Various application assume current behavior.
So, I like adding to "locked physical memory" metrics, not replace.
> However, this is difficult. Consider that today, if one has called,
> say, mlockall(MCL_FUTURE) and then you mmap() some large segment into
> your address space more than once, you'll get charged for the locked_vm
> each time you mmap() the same segment. One can easily exceed the
> rlimit, even when the actual amount of locked pages is less than the
> limit. But, as I say, this is difficult to fix efficiently and I don't
> want to try to do that in the context of these patches.
Agreed.
This is mmap()'s bug.
> Now, taking the view that locked_vm counts VM_LOCKED vmas, note that we
> do not set VM_LOCKED for those vmas where it does not make sense to
> mlock the pages with SetPageMlocked(). That is, the "special" vmas,
> that have the following flags: VM_IO, VM_PFNMAP, VM_RESERVED,
> VM_DONTEXPAND, and VM_HUGETLB -- all of the vmas that we filter out in
> mlock_fixup().
>
> Now, for vmas with VM_IO or VM_PFNMAP, we don't even attempt to
> "make_pages_present()" because get_user_pages() will error out
> immediately. For the other types, we do make_pages_present() to avoid
> future minor faults, but we don't set PageMlocked(). Because we don't
> want to have to deal with these vmas during munmap() [including exit
> processing] nor duplicate the vma filtering in that path, we don't set
> the VM_LOCKED flags for these vmas. Since the vma is not VM_LOCKED, we
> don't want to count the memory as locked_vm.
>
> For mlock[all](), we do the locked_vm accounting in mlock_fixup(). We
> just don't count these vmas. See the comments "don't set VM_LOCKED,
> don't count" in the code. However, mmap() does the locked_vm accounting
> before calling mlock_vma_pages_range() [which replaces calls to
> make_pages_present()]. To make mmap(MAP_LOCKED) behavior consistent
> with mlock[all]() behavior, we return a "locked_vm" adjustment from
> mlock_vma_pages_range().

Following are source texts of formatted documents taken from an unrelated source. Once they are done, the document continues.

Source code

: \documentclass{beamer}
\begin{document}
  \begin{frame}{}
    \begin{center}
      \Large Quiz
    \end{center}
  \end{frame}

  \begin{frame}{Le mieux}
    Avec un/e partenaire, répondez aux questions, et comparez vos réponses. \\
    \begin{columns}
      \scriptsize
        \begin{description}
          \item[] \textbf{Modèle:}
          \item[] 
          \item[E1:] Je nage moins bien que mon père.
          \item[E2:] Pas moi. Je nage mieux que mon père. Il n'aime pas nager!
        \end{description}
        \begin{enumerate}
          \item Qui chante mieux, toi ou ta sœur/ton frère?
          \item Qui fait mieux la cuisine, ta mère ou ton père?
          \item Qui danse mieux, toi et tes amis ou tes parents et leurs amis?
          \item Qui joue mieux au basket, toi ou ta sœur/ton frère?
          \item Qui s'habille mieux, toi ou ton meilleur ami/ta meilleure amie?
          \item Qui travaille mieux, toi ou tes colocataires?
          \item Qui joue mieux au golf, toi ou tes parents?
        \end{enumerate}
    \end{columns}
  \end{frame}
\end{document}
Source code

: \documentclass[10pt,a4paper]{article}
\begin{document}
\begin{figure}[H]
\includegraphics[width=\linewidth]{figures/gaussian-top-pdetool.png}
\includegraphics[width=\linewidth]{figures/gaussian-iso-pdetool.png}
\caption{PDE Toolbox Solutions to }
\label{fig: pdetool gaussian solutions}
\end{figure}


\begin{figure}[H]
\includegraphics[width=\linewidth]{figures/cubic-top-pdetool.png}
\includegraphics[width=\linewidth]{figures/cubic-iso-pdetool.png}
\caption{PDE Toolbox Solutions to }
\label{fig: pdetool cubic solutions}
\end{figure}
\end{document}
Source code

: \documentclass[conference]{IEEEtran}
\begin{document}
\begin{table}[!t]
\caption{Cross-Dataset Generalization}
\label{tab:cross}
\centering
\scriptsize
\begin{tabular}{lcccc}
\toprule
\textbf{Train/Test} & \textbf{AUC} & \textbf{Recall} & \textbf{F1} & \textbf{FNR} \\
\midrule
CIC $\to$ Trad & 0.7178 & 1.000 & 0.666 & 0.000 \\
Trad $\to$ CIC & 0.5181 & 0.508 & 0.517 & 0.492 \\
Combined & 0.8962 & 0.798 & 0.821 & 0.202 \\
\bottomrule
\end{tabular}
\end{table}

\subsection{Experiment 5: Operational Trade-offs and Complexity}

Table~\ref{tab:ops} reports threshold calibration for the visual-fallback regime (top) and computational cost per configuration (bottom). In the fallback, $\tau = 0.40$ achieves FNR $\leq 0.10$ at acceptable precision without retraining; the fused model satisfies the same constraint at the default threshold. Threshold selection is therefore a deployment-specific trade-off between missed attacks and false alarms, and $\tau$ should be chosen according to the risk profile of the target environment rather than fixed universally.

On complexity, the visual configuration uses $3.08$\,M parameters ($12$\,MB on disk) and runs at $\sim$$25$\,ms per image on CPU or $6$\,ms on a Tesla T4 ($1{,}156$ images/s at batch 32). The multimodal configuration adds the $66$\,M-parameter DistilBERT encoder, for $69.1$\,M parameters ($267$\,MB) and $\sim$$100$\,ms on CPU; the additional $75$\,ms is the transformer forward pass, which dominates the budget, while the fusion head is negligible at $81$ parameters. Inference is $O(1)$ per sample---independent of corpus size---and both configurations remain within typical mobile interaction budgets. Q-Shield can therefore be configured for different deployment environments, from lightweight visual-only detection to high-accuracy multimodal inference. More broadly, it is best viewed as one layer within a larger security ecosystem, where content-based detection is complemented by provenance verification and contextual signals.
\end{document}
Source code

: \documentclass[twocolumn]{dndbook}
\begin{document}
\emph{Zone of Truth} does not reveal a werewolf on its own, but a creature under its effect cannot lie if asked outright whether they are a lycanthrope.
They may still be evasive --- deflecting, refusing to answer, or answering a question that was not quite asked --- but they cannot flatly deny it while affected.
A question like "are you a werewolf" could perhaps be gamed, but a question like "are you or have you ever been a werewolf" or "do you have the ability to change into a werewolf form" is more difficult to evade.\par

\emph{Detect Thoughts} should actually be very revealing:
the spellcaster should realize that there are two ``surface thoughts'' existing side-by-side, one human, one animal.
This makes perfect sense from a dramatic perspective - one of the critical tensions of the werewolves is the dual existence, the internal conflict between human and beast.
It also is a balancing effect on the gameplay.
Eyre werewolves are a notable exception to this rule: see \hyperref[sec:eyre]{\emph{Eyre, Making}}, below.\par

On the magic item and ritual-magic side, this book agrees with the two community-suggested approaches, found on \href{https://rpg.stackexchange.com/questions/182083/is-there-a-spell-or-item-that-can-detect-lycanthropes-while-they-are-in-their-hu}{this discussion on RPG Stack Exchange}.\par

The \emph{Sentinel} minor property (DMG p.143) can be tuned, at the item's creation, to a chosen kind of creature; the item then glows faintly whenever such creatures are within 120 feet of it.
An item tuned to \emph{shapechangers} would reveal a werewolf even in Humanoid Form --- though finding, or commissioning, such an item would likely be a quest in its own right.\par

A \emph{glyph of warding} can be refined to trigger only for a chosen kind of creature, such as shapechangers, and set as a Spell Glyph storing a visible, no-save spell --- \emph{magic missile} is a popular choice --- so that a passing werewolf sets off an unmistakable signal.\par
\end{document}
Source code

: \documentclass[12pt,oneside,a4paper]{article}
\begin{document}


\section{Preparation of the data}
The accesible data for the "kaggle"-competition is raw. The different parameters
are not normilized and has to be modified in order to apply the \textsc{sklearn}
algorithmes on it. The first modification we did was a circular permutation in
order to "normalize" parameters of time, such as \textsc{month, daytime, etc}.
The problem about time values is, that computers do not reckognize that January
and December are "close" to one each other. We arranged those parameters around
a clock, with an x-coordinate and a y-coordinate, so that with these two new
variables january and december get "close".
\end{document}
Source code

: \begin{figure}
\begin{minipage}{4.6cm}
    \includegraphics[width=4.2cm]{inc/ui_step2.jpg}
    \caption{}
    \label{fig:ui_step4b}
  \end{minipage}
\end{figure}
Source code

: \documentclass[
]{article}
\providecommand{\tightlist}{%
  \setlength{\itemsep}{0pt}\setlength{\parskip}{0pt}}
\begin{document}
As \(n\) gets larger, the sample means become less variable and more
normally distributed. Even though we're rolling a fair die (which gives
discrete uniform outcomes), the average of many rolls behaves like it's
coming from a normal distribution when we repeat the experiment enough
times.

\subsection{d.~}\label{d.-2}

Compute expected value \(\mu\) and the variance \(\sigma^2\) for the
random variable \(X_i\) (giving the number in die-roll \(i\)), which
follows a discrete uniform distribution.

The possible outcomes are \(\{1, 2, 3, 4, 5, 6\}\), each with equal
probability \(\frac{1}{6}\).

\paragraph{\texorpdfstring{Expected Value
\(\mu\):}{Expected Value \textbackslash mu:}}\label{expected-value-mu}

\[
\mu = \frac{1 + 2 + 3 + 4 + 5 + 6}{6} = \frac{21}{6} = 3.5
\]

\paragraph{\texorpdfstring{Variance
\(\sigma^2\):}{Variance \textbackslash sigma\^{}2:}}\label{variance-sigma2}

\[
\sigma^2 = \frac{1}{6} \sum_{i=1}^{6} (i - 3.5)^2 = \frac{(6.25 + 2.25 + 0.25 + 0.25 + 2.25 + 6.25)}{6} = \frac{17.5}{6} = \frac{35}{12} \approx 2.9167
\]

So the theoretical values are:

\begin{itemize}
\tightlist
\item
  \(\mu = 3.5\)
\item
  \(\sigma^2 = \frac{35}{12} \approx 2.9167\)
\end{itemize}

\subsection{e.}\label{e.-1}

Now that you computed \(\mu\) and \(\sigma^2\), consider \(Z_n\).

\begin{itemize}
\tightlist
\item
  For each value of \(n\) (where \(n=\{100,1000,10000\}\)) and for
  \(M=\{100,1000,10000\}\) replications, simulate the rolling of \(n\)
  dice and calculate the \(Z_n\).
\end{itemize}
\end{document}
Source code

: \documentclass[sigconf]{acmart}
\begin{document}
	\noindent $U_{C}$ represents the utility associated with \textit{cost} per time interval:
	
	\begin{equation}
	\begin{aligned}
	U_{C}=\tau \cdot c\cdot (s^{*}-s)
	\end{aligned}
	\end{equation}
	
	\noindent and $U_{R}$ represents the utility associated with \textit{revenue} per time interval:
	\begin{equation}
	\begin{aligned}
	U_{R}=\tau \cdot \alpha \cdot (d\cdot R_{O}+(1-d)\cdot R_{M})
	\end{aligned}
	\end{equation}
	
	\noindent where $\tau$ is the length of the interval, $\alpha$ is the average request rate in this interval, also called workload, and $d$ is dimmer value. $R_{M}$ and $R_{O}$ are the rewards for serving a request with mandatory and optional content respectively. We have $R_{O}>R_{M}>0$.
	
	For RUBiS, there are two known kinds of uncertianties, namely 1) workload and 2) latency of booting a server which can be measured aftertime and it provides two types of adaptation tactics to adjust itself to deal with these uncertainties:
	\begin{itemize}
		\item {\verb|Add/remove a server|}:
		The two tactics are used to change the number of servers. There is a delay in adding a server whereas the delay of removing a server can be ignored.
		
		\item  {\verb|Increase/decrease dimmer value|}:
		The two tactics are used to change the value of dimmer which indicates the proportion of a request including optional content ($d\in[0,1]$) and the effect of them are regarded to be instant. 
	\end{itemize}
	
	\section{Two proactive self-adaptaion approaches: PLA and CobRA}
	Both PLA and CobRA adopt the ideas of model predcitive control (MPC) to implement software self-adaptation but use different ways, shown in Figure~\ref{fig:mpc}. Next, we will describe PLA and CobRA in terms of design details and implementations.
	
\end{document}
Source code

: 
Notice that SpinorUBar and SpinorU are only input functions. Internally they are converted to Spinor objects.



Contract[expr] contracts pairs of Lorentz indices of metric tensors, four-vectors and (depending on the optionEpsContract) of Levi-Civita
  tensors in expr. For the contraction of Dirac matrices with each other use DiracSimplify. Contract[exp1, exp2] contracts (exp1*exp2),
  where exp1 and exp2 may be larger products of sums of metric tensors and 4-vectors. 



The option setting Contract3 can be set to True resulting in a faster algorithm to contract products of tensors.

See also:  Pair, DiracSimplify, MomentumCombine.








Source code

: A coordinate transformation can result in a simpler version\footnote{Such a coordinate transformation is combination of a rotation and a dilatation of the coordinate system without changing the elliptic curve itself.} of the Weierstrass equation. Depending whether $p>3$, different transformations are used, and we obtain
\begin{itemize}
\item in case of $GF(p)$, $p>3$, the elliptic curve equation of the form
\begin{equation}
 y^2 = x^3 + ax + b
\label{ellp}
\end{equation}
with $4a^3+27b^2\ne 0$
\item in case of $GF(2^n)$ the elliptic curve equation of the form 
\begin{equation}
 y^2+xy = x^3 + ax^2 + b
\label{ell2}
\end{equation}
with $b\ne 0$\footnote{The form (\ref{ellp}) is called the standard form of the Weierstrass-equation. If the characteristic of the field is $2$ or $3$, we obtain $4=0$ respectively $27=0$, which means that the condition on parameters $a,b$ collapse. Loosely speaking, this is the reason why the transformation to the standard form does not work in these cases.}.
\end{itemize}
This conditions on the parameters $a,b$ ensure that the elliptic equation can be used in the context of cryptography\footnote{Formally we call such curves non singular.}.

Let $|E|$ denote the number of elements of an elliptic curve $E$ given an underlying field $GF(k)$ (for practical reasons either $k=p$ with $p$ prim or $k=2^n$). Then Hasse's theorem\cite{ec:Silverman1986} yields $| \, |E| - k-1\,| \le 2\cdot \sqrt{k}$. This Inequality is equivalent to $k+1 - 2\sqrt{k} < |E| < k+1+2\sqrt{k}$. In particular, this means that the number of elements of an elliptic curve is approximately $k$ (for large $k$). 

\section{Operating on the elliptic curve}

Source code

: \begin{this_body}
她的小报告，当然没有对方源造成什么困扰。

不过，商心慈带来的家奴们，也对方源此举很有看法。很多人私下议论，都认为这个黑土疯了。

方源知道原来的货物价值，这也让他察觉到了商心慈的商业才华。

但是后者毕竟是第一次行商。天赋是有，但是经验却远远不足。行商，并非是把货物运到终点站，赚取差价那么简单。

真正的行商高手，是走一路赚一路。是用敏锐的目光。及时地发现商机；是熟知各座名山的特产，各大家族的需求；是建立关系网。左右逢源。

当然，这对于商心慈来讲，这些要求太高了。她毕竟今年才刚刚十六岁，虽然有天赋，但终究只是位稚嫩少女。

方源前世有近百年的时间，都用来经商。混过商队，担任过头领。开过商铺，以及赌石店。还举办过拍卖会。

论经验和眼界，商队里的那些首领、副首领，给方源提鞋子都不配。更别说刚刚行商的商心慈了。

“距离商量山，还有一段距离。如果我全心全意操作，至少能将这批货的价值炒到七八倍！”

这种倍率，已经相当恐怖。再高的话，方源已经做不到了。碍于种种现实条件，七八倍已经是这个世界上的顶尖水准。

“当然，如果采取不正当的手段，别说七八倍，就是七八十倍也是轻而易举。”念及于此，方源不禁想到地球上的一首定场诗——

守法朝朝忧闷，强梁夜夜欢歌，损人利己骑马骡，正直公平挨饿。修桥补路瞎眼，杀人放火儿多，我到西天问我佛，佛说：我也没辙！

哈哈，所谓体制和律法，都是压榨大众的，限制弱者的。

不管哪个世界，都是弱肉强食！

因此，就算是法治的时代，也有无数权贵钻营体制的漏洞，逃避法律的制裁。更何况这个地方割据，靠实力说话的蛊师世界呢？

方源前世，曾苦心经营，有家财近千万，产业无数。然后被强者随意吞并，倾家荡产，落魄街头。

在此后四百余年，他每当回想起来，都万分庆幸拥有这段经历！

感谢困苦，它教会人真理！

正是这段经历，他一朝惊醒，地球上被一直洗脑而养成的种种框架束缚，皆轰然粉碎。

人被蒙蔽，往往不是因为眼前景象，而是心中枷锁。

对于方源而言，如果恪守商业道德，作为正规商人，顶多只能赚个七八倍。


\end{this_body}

For the filtered, special vmas, this is always
> the size of the vma which mmap() has already added to locked_vm().
Agreed.
That is definitly bug. (and this isn't introduced by us)
but current implementation is slightly bad.
mlock_vma_pages_range()'s prototype is ..
int mlock_vma_pages_range(struct vm_area_struct *vma,
unsigned long start, unsigned long end)
==> return type is int.
but sys_mlock()'s prototype is ..
asmlinkage long sys_mlock(unsigned long start, size_t len)
==> len argument's type is size_t.
So, this adjustment code can overflow easily.
maybe, mlock_vma_pages_range()'s type should be changed as bellow
int mlock_vma_pages_range(struct vm_area_struct *vma,
unsigned long start, unsigned long end,
unsigned long *locked_pages)
but, I think this should do as another patch
because its bug isn't introduced by us, then it is another change.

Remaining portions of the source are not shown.